Regulatory risk is real and ongoing. Kalshi's 2024 sports approval drew immediate scrutiny from individual state regulators arguing the contracts function as sports betting under state law. Several states issued cease-and-desist letters, and federal court challenges followed. Kalshi has prevailed in early rounds but the legal status of sports contracts in specific states remains in active litigation. Traders should assume the product surface can change on relatively short notice if a court ruling forces a category to be delisted.
Kalshi vs Polymarket vs PredictIt
Pick Kalshi if you want regulated U.S. access, USD settlement, and the broadest event-type coverage including macro and weather. The platform is built for the U.S. retail trader who wants a real broker, not a crypto wallet.
Pick Polymarket if you want maximum political market depth, you live outside the U.S., or you already operate in crypto. Polymarket regularly has 3-10x the volume Kalshi has on the same flagship political question, which means tighter spreads on the markets that matter most for political traders.
Pick PredictIt if you want a small-stakes political market with the longest-running historical data, and the $850 per-position cap doesn't bother you. PredictIt is the academic exchange, not the trader exchange.
Frequently Asked Questions
Is Kalshi legal in the U.S.?
Yes. Kalshi is a CFTC-designated contract market, the same regulatory class as commodity futures exchanges. Trading event contracts on Kalshi is legal for U.S. residents who pass KYC. Sports contracts faced regulatory pushback after their 2024 approval but remain available as of mid-2026.
Does Kalshi pay out in real dollars?
Yes. Every contract settles in USD on Kalshi's books. Withdrawals go back to your linked bank account via ACH, typically 1-3 business days.
How does Kalshi make money?
Mostly through bid-ask spreads on contracts and a small set of explicit fees. There is no per-trade commission on the core event contract product, but you pay the spread on every fill. Tighter spreads on liquid markets, wider on thin ones.

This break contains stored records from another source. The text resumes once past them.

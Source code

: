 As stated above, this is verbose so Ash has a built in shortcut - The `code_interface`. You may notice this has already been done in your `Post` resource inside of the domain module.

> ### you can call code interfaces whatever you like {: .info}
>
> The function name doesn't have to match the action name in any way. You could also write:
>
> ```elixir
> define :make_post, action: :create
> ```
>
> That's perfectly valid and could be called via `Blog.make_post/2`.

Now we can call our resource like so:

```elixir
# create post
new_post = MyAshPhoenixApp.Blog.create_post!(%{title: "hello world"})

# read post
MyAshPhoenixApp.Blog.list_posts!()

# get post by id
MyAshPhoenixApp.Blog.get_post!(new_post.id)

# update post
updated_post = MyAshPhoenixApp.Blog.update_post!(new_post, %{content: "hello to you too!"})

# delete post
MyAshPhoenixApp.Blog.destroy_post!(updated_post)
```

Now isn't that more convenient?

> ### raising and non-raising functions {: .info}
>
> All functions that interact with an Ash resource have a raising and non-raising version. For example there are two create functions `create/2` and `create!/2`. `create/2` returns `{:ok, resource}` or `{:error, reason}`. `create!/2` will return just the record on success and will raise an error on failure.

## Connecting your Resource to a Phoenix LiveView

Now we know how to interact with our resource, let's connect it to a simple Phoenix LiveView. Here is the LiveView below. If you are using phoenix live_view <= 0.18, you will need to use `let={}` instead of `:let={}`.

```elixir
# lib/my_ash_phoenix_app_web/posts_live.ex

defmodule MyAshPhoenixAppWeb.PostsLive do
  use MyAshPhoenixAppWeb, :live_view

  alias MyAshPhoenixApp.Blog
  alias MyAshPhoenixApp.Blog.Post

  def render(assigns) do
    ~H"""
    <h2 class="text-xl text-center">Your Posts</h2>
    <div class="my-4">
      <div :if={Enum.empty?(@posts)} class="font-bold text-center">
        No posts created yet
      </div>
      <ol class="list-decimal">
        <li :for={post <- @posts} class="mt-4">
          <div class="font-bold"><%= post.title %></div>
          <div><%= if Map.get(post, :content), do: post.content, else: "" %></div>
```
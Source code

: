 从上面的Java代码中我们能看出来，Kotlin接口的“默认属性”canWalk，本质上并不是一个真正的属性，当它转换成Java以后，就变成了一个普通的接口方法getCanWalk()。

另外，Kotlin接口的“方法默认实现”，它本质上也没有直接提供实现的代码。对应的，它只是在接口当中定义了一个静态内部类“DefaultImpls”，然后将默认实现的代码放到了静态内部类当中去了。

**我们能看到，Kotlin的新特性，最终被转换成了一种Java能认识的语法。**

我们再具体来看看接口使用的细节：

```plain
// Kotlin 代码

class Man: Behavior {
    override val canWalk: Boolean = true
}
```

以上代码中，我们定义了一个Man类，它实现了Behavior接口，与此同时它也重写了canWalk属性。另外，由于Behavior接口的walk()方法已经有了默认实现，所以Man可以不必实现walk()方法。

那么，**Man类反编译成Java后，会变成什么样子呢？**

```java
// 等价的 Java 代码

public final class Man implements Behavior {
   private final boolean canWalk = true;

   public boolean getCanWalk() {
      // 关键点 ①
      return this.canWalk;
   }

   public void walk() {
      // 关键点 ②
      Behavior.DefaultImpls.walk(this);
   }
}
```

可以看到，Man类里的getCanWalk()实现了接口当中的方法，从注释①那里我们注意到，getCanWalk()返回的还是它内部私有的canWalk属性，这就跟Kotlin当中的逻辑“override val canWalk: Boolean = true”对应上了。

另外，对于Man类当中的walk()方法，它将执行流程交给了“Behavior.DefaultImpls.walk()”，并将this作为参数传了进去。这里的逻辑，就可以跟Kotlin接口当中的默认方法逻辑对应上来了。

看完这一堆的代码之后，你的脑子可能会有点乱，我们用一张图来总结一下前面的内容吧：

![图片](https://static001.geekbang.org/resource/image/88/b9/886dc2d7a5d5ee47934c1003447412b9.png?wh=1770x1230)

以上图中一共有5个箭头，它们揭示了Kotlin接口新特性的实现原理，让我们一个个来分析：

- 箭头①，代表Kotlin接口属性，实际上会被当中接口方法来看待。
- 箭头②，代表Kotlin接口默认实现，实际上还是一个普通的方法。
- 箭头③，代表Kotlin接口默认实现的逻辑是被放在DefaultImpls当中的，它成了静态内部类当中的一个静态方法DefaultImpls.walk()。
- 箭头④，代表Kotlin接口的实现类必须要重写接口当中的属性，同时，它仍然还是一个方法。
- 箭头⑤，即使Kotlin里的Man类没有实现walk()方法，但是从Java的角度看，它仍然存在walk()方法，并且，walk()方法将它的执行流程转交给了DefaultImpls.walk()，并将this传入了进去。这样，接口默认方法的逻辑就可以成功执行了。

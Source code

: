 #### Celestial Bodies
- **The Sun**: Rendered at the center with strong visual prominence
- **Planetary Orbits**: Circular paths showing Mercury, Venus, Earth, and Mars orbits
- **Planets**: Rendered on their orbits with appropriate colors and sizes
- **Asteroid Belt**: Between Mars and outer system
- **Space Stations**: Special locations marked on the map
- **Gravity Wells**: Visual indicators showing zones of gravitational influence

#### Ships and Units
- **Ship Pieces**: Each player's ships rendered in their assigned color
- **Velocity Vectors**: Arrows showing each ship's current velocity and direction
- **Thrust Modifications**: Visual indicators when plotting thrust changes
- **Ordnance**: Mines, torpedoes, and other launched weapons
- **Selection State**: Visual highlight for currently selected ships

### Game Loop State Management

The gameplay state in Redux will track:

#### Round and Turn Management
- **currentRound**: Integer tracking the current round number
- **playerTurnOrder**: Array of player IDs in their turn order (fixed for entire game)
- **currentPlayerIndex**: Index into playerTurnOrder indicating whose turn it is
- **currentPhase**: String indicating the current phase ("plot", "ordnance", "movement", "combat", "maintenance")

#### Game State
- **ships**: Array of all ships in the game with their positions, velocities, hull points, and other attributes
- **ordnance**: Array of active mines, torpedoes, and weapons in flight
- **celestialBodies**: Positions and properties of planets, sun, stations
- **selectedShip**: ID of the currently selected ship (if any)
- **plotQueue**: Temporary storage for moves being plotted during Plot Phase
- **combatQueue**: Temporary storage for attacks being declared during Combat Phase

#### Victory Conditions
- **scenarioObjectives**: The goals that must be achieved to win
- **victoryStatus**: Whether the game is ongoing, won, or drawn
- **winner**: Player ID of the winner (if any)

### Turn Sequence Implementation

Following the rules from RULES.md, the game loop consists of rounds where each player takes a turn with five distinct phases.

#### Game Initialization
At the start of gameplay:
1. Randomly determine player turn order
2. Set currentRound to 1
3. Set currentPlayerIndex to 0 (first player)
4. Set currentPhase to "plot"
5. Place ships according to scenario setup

Can I use Kalshi from outside the U.S.?
No. Kalshi requires KYC with a U.S. address and Social Security Number or ITIN. If you are outside the U.S., Polymarket is the offshore equivalent that accepts international users.
How accurate are Kalshi prices for forecasting?
On high-volume markets like Fed decisions and NFL game lines, Kalshi prices track other major forecasting venues within 1-2c of implied probability. On thin markets the price reflects the marginal trader more than the underlying probability, and the predictive accuracy degrades. Cross-check against Polymarket where both have the same market.
Is Kalshi the same as a sportsbook?
No. A sportsbook takes the other side of your bet and profits from a built-in margin (the vig). Kalshi is an exchange where you trade contracts against other users. The platform takes a spread, not a vig. That structural difference is why Kalshi can offer better-than-sportsbook lines on liquid contracts.